**HOW TO COMPLETE THIS TASK**
Copy each entry precisely as written, and do not carry over the pictures.

=== MATERIAL PROVIDED ===

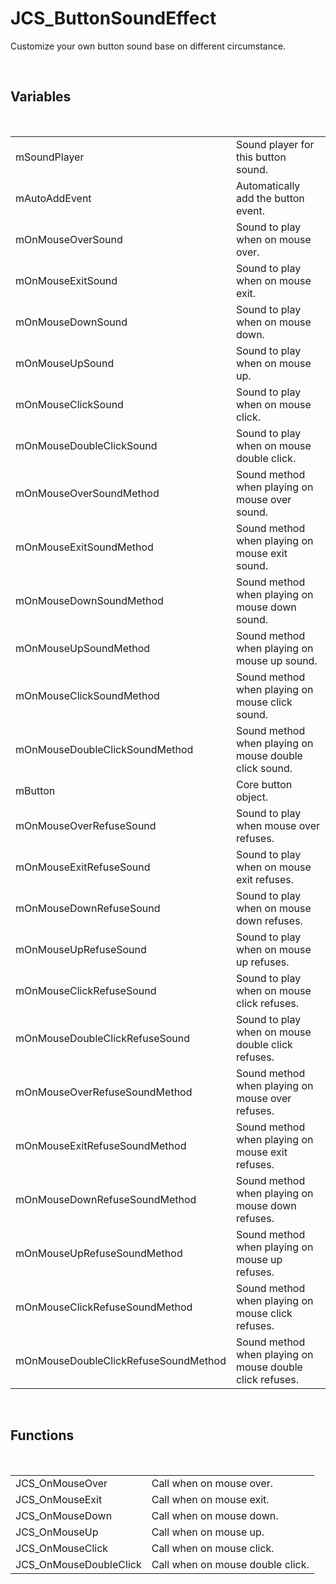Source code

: <div id="content-header">
  <h1>JCS_ButtonSoundEffect</h1>
</div>

<p>
  Customize your own button sound base on different circumstance.
</p>


<br/>
<h2>Variables</h2>
<br/>

<table>
  <tr>
    <td>mSoundPlayer</td>
    <td>Sound player for this button sound.</td>
  </tr>
  <tr>
    <td>mAutoAddEvent</td>
    <td>Automatically add the button event.</td>
  </tr>
  <tr>
    <td>mOnMouseOverSound</td>
    <td>Sound to play when on mouse over.</td>
  </tr>
  <tr>
    <td>mOnMouseExitSound</td>
    <td>Sound to play when on mouse exit.</td>
  </tr>
  <tr>
    <td>mOnMouseDownSound</td>
    <td>Sound to play when on mouse down.</td>
  </tr>
  <tr>
    <td>mOnMouseUpSound</td>
    <td>Sound to play when on mouse up.</td>
  </tr>
  <tr>
    <td>mOnMouseClickSound</td>
    <td>Sound to play when on mouse click.</td>
  </tr>
  <tr>
    <td>mOnMouseDoubleClickSound</td>
    <td>Sound to play when on mouse double click.</td>
  </tr>
  <tr>
    <td>mOnMouseOverSoundMethod</td>
    <td>Sound method when playing on mouse over sound.</td>
  </tr>
  <tr>
    <td>mOnMouseExitSoundMethod</td>
    <td>Sound method when playing on mouse exit sound.</td>
  </tr>
  <tr>
    <td>mOnMouseDownSoundMethod</td>
    <td>Sound method when playing on mouse down sound.</td>
  </tr>
  <tr>
    <td>mOnMouseUpSoundMethod</td>
    <td>Sound method when playing on mouse up sound.</td>
  </tr>
  <tr>
    <td>mOnMouseClickSoundMethod</td>
    <td>Sound method when playing on mouse click sound.</td>
  </tr>
  <tr>
    <td>mOnMouseDoubleClickSoundMethod</td>
    <td>Sound method when playing on mouse double click sound.</td>
  </tr>
  <tr>
    <td>mButton</td>
    <td>Core button object.</td>
  </tr>
  <tr>
    <td>mOnMouseOverRefuseSound</td>
    <td>Sound to play when mouse over refuses.</td>
  </tr>
  <tr>
    <td>mOnMouseExitRefuseSound</td>
    <td>Sound to play when on mouse exit refuses.</td>
  </tr>
  <tr>
    <td>mOnMouseDownRefuseSound</td>
    <td>Sound to play when on mouse down refuses.</td>
  </tr>
  <tr>
    <td>mOnMouseUpRefuseSound</td>
    <td>Sound to play when on mouse up refuses.</td>
  </tr>
  <tr>
    <td>mOnMouseClickRefuseSound</td>
    <td>Sound to play when on mouse click refuses.</td>
  </tr>
  <tr>
    <td>mOnMouseDoubleClickRefuseSound</td>
    <td>Sound to play when on mouse double click refuses.</td>
  </tr>
  <tr>
    <td>mOnMouseOverRefuseSoundMethod</td>
    <td>Sound method when playing on mouse over refuses.</td>
  </tr>
  <tr>
    <td>mOnMouseExitRefuseSoundMethod</td>
    <td>Sound method when playing on mouse exit refuses.</td>
  </tr>
  <tr>
    <td>mOnMouseDownRefuseSoundMethod</td>
    <td>Sound method when playing on mouse down refuses.</td>
  </tr>
  <tr>
    <td>mOnMouseUpRefuseSoundMethod</td>
    <td>Sound method when playing on mouse up refuses.</td>
  </tr>
  <tr>
    <td>mOnMouseClickRefuseSoundMethod</td>
    <td>Sound method when playing on mouse click refuses.</td>
  </tr>
  <tr>
    <td>mOnMouseDoubleClickRefuseSoundMethod</td>
    <td>Sound method when playing on mouse double click refuses.</td>
  </tr>
</table>


<br/>
<h2>Functions</h2>
<br/>

<table>
  <tr>
    <td>JCS_OnMouseOver</td>
    <td>Call when on mouse over.</td>
  </tr>
  <tr>
    <td>JCS_OnMouseExit</td>
    <td>Call when on mouse exit.</td>
  </tr>
  <tr>
    <td>JCS_OnMouseDown</td>
    <td>Call when on mouse down.</td>
  </tr>
  <tr>
    <td>JCS_OnMouseUp</td>
    <td>Call when on mouse up.</td>
  </tr>
  <tr>
    <td>JCS_OnMouseClick</td>
    <td>Call when on mouse click.</td>
  </tr>
  <tr>
    <td>JCS_OnMouseDoubleClick</td>
    <td>Call when on mouse double click.</td>
  </tr>
</table>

===

**COMPLETED TASK**
Source code

: <div id="content-header">
  <h1>JCS_ButtonSoundEffect</h1>
</div>

<p>
  Customize your own button sound base on different circumstance.
</p>


<br/>
<h2>Variables</h2>
<br/>

<table>
  <tr>
    <td>mSoundPlayer</td>
    <td>Sound player for this button sound.</td>
  </tr>
  <tr>
    <td>mAutoAddEvent</td>
    <td>Automatically add the button event.</td>
  </tr>
  <tr>
    <td>mOnMouseOverSound</td>
    <td>Sound to play when on mouse over.</td>
  </tr>
  <tr>
    <td>mOnMouseExitSound</td>
    <td>Sound to play when on mouse exit.</td>
  </tr>
  <tr>
    <td>mOnMouseDownSound</td>
    <td>Sound to play when on mouse down.</td>
  </tr>
  <tr>
    <td>mOnMouseUpSound</td>
    <td>Sound to play when on mouse up.</td>
  </tr>
  <tr>
    <td>mOnMouseClickSound</td>
    <td>Sound to play when on mouse click.</td>
  </tr>
  <tr>
    <td>mOnMouseDoubleClickSound</td>
    <td>Sound to play when on mouse double click.</td>
  </tr>
  <tr>
    <td>mOnMouseOverSoundMethod</td>
    <td>Sound method when playing on mouse over sound.</td>
  </tr>
  <tr>
    <td>mOnMouseExitSoundMethod</td>
    <td>Sound method when playing on mouse exit sound.</td>
  </tr>
  <tr>
    <td>mOnMouseDownSoundMethod</td>
    <td>Sound method when playing on mouse down sound.</td>
  </tr>
  <tr>
    <td>mOnMouseUpSoundMethod</td>
    <td>Sound method when playing on mouse up sound.</td>
  </tr>
  <tr>
    <td>mOnMouseClickSoundMethod</td>
    <td>Sound method when playing on mouse click sound.</td>
  </tr>
  <tr>
    <td>mOnMouseDoubleClickSoundMethod</td>
    <td>Sound method when playing on mouse double click sound.</td>
  </tr>
  <tr>
    <td>mButton</td>
    <td>Core button object.</td>
  </tr>
  <tr>
    <td>mOnMouseOverRefuseSound</td>
    <td>Sound to play when mouse over refuses.</td>
  </tr>
  <tr>
    <td>mOnMouseExitRefuseSound</td>
    <td>Sound to play when on mouse exit refuses.</td>
  </tr>
  <tr>
    <td>mOnMouseDownRefuseSound</td>
    <td>Sound to play when on mouse down refuses.</td>
  </tr>
  <tr>
    <td>mOnMouseUpRefuseSound</td>
    <td>Sound to play when on mouse up refuses.</td>
  </tr>
  <tr>
    <td>mOnMouseClickRefuseSound</td>
    <td>Sound to play when on mouse click refuses.</td>
  </tr>
  <tr>
    <td>mOnMouseDoubleClickRefuseSound</td>
    <td>Sound to play when on mouse double click refuses.</td>
  </tr>
  <tr>
    <td>mOnMouseOverRefuseSoundMethod</td>
    <td>Sound method when playing on mouse over refuses.</td>
  </tr>
  <tr>
    <td>mOnMouseExitRefuseSoundMethod</td>
    <td>Sound method when playing on mouse exit refuses.</td>
  </tr>
  <tr>
    <td>mOnMouseDownRefuseSoundMethod</td>
    <td>Sound method when playing on mouse down refuses.</td>
  </tr>
  <tr>
    <td>mOnMouseUpRefuseSoundMethod</td>
    <td>Sound method when playing on mouse up refuses.</td>
  </tr>
  <tr>
    <td>mOnMouseClickRefuseSoundMethod</td>
    <td>Sound method when playing on mouse click refuses.</td>
  </tr>
  <tr>
    <td>mOnMouseDoubleClickRefuseSoundMethod</td>
    <td>Sound method when playing on mouse double click refuses.</td>
  </tr>
</table>


<br/>
<h2>Functions</h2>
<br/>

<table>
  <tr>
    <td>JCS_OnMouseOver</td>
    <td>Call when on mouse over.</td>
  </tr>
  <tr>
    <td>JCS_OnMouseExit</td>
    <td>Call when on mouse exit.</td>
  </tr>
  <tr>
    <td>JCS_OnMouseDown</td>
    <td>Call when on mouse down.</td>
  </tr>
  <tr>
    <td>JCS_OnMouseUp</td>
    <td>Call when on mouse up.</td>
  </tr>
  <tr>
    <td>JCS_OnMouseClick</td>
    <td>Call when on mouse click.</td>
  </tr>
  <tr>
    <td>JCS_OnMouseDoubleClick</td>
    <td>Call when on mouse double click.</td>
  </tr>
</table>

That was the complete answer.